Geschichten von der Strasse

Überschrift??? Echt mal!

[Dieser Blogeintrag wird Satz für Satz von den bisher anwesenden 8 Trampern erstellt].

 

Wir sitzen seit um zwei im Café und warten jetzt noch auf neun Teams, die am Verrecken auf den kroatischen Landstraßen sind. Stellen uns bereits seelisch auf den zusätzlichen Ruhetag ein, den dann wohl nur drei Teams haben-. [Kollektive dreckige Lache vor dem Treffpunkt in Herceg Novi]. Pizzen sind hier ebenso lecker [Wie war das mit dem Satz abwechselnd??] Dreier-Teams stellen das bisherige Ranking auf den Kopf. Grüße an K2Slow: wollt ihr euch noch oben sehn, müsst ihr die Tabelle drehen. [Ey Leute, mich stechen hier die Biester!] [Willst du was schreiben? – Nö, wunschlos glücklich!]. [Ihr habt doch Flöhe und die Krätze und sowieso!] [Es wird über Bettwanzen und Flöhe diskutiert].

 

also, drei Teams haben sie 400 Km erfolgreich bewältigt, der Rest steckt fest. Wir sind bei Euch!

Nur schnell nach Hause…

mehr wollte ich nicht, als ich mich letzte Woche auf den Weg zur Autobahn machte. Möglichst früh ankommen lautete das Ziel, denn am nächsten Morgen sollte es 8:00Uhr in den Urlaub gehen. Eigentlich sollte man in diesem Fall eine sichere und verlässliche Reisevariante wählen, aber es sind ja nur noch ein paar Wochen bis zum Tramprennen, also musste ich trainieren!

Also ab an die Autobahn und Daumen raus, doch schon der Start lief nicht so, wie gewünscht.  17:00Uhr  wollte ich am Rasthof Grunewald bei Berlin stehen, daraus wurde erst 18:00Uhr, dann 19:00Uhr und zehn vor Acht hatte ich es endlich geschafft.
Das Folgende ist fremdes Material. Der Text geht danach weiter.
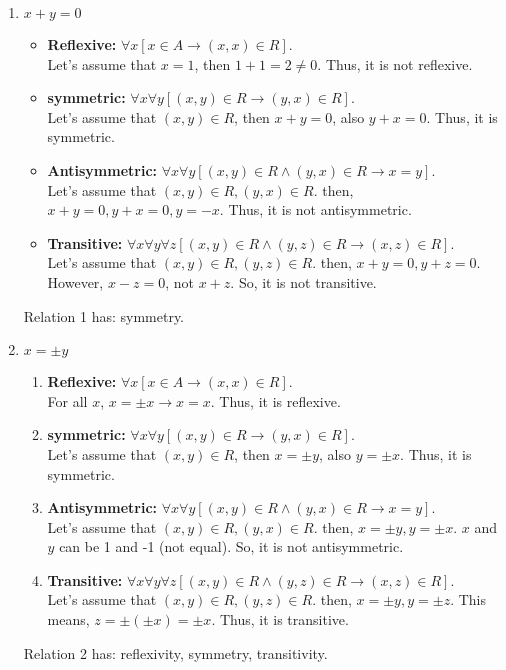 \begin{enumerate}
    \item $x + y = 0$
    \begin{itemize}
        \item \textbf{Reflexive: } $\forall x [x \in A \to (x, x) \in R]$.\\
        Let's assume that $x = 1$, then $1 + 1 = 2 \neq 0$. Thus, it is not reflexive.
        \item \textbf{symmetric: } $\forall x \forall y[(x, y) \in R \to (y, x) \in R]$.\\
        Let's assume that $(x, y) \in R$, then $x + y = 0$, also $y + x = 0$. Thus, it is symmetric.
        \item \textbf{Antisymmetric: } $\forall x \forall y [(x, y) \in R \wedge (y, x) \in R \to x = y]$. \\
        Let's assume that $(x, y) \in R, (y, x) \in R$. then, $x + y = 0, y + x = 0, y = -x$. Thus, it is not antisymmetric.
        \item \textbf{Transitive: } $\forall x \forall y \forall z [(x, y) \in R \wedge (y, z) \in R \to (x, z) \in R]$.\\
        Let's assume that $(x, y) \in R, (y, z) \in R$. then, $x + y = 0, y + z = 0$. However, $x - z = 0$, not $x+z$. So, it is not transitive.
    \end{itemize}
    Relation 1 has: symmetry.
    \item $x = \pm y$
    \begin{enumerate}
        \item \textbf{Reflexive: } $\forall x [x \in A \to (x, x) \in R]$.\\
        For all $x$, $x = \pm x \to x = x$. Thus, it is reflexive.
        \item \textbf{symmetric: } $\forall x \forall y[(x, y) \in R \to (y, x) \in R]$.\\
        Let's assume that $(x, y) \in R$, then $x = \pm y$, also $y = \pm x$. Thus, it is symmetric.
        \item \textbf{Antisymmetric: } $\forall x \forall y [(x, y) \in R \wedge (y, x) \in R \to x = y]$. \\
        Let's assume that $(x, y) \in R, (y, x) \in R$. then, $x = \pm y, y = \pm x$. $x$ and $y$ can be 1 and -1 (not equal). So, it is not antisymmetric.
        \item \textbf{Transitive: } $\forall x \forall y \forall z [(x, y) \in R \wedge (y, z) \in R \to (x, z) \in R]$.\\
        Let's assume that $(x, y) \in R, (y, z) \in R$. then, $x = \pm y, y = \pm z$. This means, $z = \pm (\pm x) = \pm x$. Thus, it is transitive.
    \end{enumerate}
    Relation 2 has: reflexivity, symmetry, transitivity.


\end{enumerate}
Ich stand am Rasthof und machte mir zum ersten mal Gedanken, dass ich, selbst wenn alles optimal laufen würde, ich also direkt in einen Direktlift nach Hause steigen würde, frühestens halb Zwölf zu Hause wäre. Klingt eher suboptimal, weswegen ich ab diesem Moment einfach aufhörte, mir Gedanken zu machen. Lieber loslegen und Leute anquatschen!

Und siehe da, gleich der Erste, ein netter junger Kerl,  war auf dem Weg nach Österreich, also die richtige Richtung. Platz hatte er dummerweise keinen, also Gute Fahrt, und man sieht sich ja bekanntlich immer zweimal im Leben. Dass sollte schneller passieren als er es für möglich hielt, denn als er 80 Minuten später am Rasthof Köckern einfuhr, stand ich längst da. Hingedüst mit Manuela, die gerade aus Tunesien zurückgekehrt war, wo sie ihren Gigolo, äh Freund, besucht hatte. Mitnehmen konnte mich der Österreichfahrer dann aber immer noch nicht, weswegen meine Fahrt hier erstmals ins Stocken geriet. Aus einem Burger zur Langeweilebekämpfung wurden drei und es kam auch noch ein Eis dazu, ehe ich nach mehr als einer Stunde endlich angesprochen wurde, wo ich denn hin möchte.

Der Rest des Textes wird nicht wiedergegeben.